[Records to process]
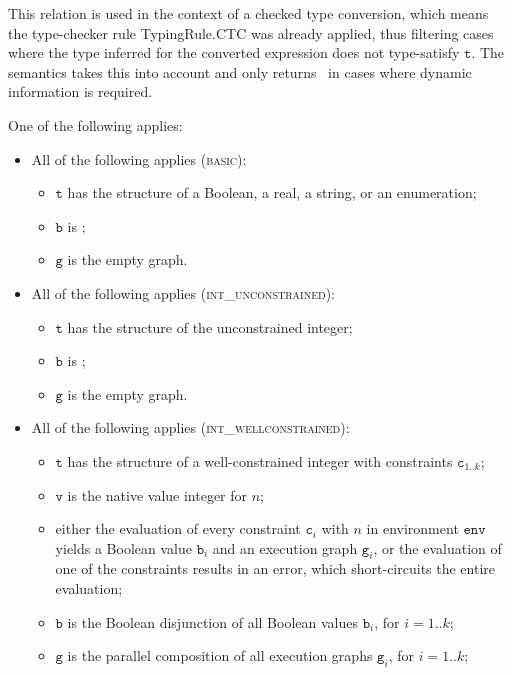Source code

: \documentclass{book}
\newcommand\env[0]{\texttt{env}}
\newcommand\vc[0]{\texttt{c}}
\newcommand\vg[0]{\texttt{g}}
\newcommand\vv[0]{\texttt{v}}
\newcommand\vt[0]{\texttt{t}}
\newcommand\vb[0]{\texttt{b}}
\begin{document}
This relation is used in the context of a checked type conversion,
which means the type-checker rule TypingRule.CTC was already applied,
thus filtering cases where the type inferred for the converted expression
does not type-satisfy $\vt$. The semantics takes this into account and
only returns \False\ in cases where dynamic information is required.

One of the following applies:
\begin{itemize}
  \item All of the following applies (\textsc{basic}):
  \begin{itemize}
    \item $\vt$ has the structure of a Boolean, a real, a string, or an enumeration;
    \item $\vb$ is \True;
    \item $\vg$ is the empty graph.
  \end{itemize}

  \item All of the following applies (\textsc{int\_unconstrained}):
  \begin{itemize}
    \item $\vt$ has the structure of the unconstrained integer;
    \item $\vb$ is \True;
    \item $\vg$ is the empty graph.
  \end{itemize}

  \item All of the following applies (\textsc{int\_wellconstrained}):
  \begin{itemize}
    \item $\vt$ has the structure of a well-constrained integer with constraints $\vc_{1..k}$;
    \item $\vv$ is the native value integer for $n$;
    \item either the evaluation of every constraint $\vc_i$ with $n$ in environment $\env$
    yields a Boolean value $\vb_i$ and an execution graph $\vg_i$,
    or the evaluation of one of the constraints results in an error, which short-circuits the entire
    evaluation;
    \item $\vb$ is the Boolean disjunction of all Boolean values $\vb_i$, for $i=1..k$;
    \item $\vg$ is the parallel composition of all execution graphs $\vg_i$, for $i=1..k$;
  \end{itemize}


\end{itemize}
\end{document}
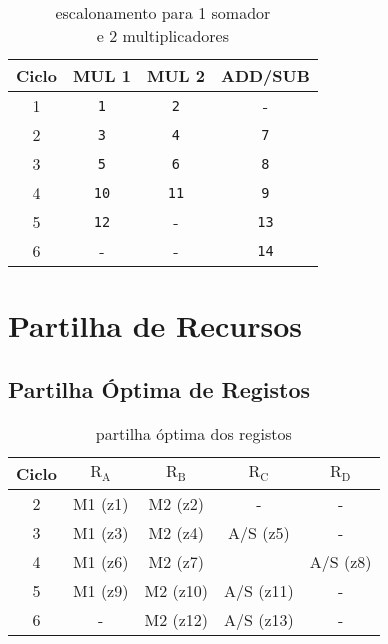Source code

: \documentclass[a4paper]{article}
\begin{document}
\begin{table}[H]
\centering
\begin{tabular}{|c||c|c|c|}
\hline 
Ciclo & MUL 1 & MUL 2 & ADD/SUB \\ 
\hline
\hline 
1 & \texttt{1} & \texttt{2} & - \\ 
\hline 
2 & \texttt{3} & \texttt{4} & \texttt{7} \\ 
\hline 
3 & \texttt{5} & \texttt{6} & \texttt{8} \\ 
\hline 
4 & \texttt{10} & \texttt{11} & \texttt{9} \\ 
\hline 
5 & \texttt{12} & - & \texttt{13} \\ 
\hline 
6 & - & - & \texttt{14} \\ 
\hline 
\end{tabular} 
\caption{escalonamento para 1 somador \\
e 2 multiplicadores}
\label{tab:escalonamento2M1AS}
\end{table}


\section{Partilha de Recursos}
\subsection{Partilha Óptima de Registos}
\label{subsec:partilha_optim_registos}

\begin{table}[H]
\centering
\begin{tabular}{|c||c|c|c|c|}
\hline 
Ciclo & $\mathrm{R_A}$ & $\mathrm{R_B}$ & $\mathrm{R_C}$ & $\mathrm{R_D}$ \\ 
\hline 
\hline
2 & M1 (z1) & M2 (z2) & - & - \\ 
\hline 
3 & M1 (z3) & M2 (z4) & A/S (z5) & - \\ 
\cline{1-3}\cline{5-5}
4 & M1 (z6) & M2 (z7) &  & A/S (z8) \\ 
\hline 
5 & M1 (z9) & M2 (z10) & A/S (z11) & - \\ 
\hline 
6 & - & M2 (z12) & A/S (z13) & - \\ 
\hline 
\end{tabular}
\caption{partilha óptima dos registos}
\label{tab:binding_optim_reg}
\end{table}
\end{document}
[/Records to process]
▶ _What you are asked to do_
Each line of the data that holds "Ciclo" should be copied.

▶ _Result of this exercise_
Ciclo & MUL 1 & MUL 2 & ADD/SUB \\ 
Ciclo & $\mathrm{R_A}$ & $\mathrm{R_B}$ & $\mathrm{R_C}$ & $\mathrm{R_D}$ \\ 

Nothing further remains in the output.